Task goal:
Starting at the line with "are one sample." and going on through the line with "scaling a fine-tuning", reproduce each line in the records below exactly and nothing more.

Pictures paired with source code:
----------

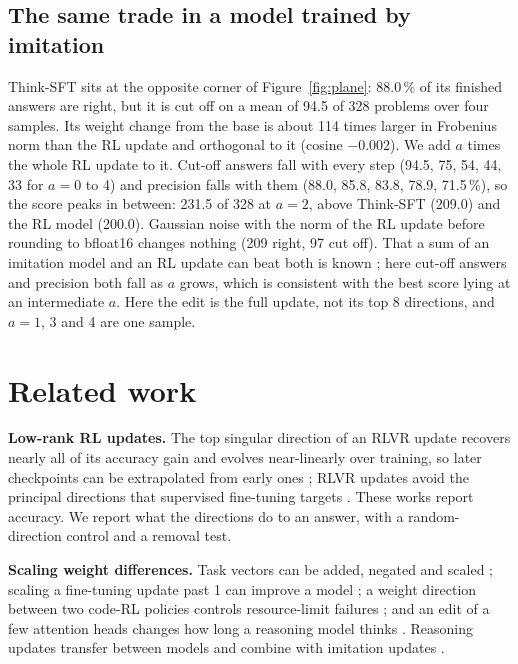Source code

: \documentclass[10pt]{article}
\begin{document}
\subsection{The same trade in a model trained by imitation}\label{sec:transplant}

Think-SFT sits at the opposite corner of Figure~\ref{fig:plane}: 88.0\,\% of its finished answers are right, but
it is cut off on a mean of 94.5 of 328 problems over four samples. Its weight change from the base is about 114
times larger in Frobenius norm than the RL update and orthogonal to it (cosine $-0.002$). We add $a$ times the
whole RL update to it. Cut-off answers fall with every step (94.5, 75, 54, 44, 33 for $a = 0$ to 4) and precision falls with them (88.0, 85.8, 83.8, 78.9,
71.5\,\%), so the score peaks in between: 231.5 of 328 at $a = 2$, above Think-SFT (209.0) and the RL model
(200.0). Gaussian noise with the norm of the RL update before rounding to bfloat16 changes nothing (209 right, 97
cut off). That a sum of an imitation model and an RL update can beat both is known \cite{yuan2026decouple}; here
cut-off answers and precision both fall as $a$ grows, which is consistent with the best score lying at an
intermediate $a$. Here the edit is the full update, not its top 8 directions, and
$a = 1$, 3 and 4 are one sample.

\section{Related work}

\textbf{Low-rank RL updates.} The top singular direction of an RLVR update recovers nearly all of its accuracy gain
\cite{cai2025predictability,wei2026minimal,ye2026implicit} and evolves near-linearly over training, so later
checkpoints can be extrapolated from early ones \cite{cai2025predictability,wei2026minimal}; RLVR updates avoid
the principal directions that supervised fine-tuning targets \cite{zhu2025path}. These works report accuracy. We
report what the directions do to an answer, with a random-direction control and a removal test.

\textbf{Scaling weight differences.} Task vectors can be added, negated and scaled \cite{ilharco2022editing};
scaling a fine-tuning update past 1 can improve a model \cite{zheng2024model}; a weight direction between two
code-RL policies controls resource-limit failures \cite{zheng2026correctness}; and an edit of a few attention heads
changes how long a reasoning model thinks \cite{sun2025thinkedit}. Reasoning updates transfer between models
\cite{zbeeb2025reasoning} and combine with imitation updates \cite{yuan2026decouple}.
\end{document}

----------

Result for this task:
$a = 1$, 3 and 4 are one sample.

\section{Related work}

\textbf{Low-rank RL updates.} The top singular direction of an RLVR update recovers nearly all of its accuracy gain
\cite{cai2025predictability,wei2026minimal,ye2026implicit} and evolves near-linearly over training, so later
checkpoints can be extrapolated from early ones \cite{cai2025predictability,wei2026minimal}; RLVR updates avoid
the principal directions that supervised fine-tuning targets \cite{zhu2025path}. These works report accuracy. We
report what the directions do to an answer, with a random-direction control and a removal test.

\textbf{Scaling weight differences.} Task vectors can be added, negated and scaled \cite{ilharco2022editing};
scaling a fine-tuning update past 1 can improve a model \cite{zheng2024model}; a weight direction between two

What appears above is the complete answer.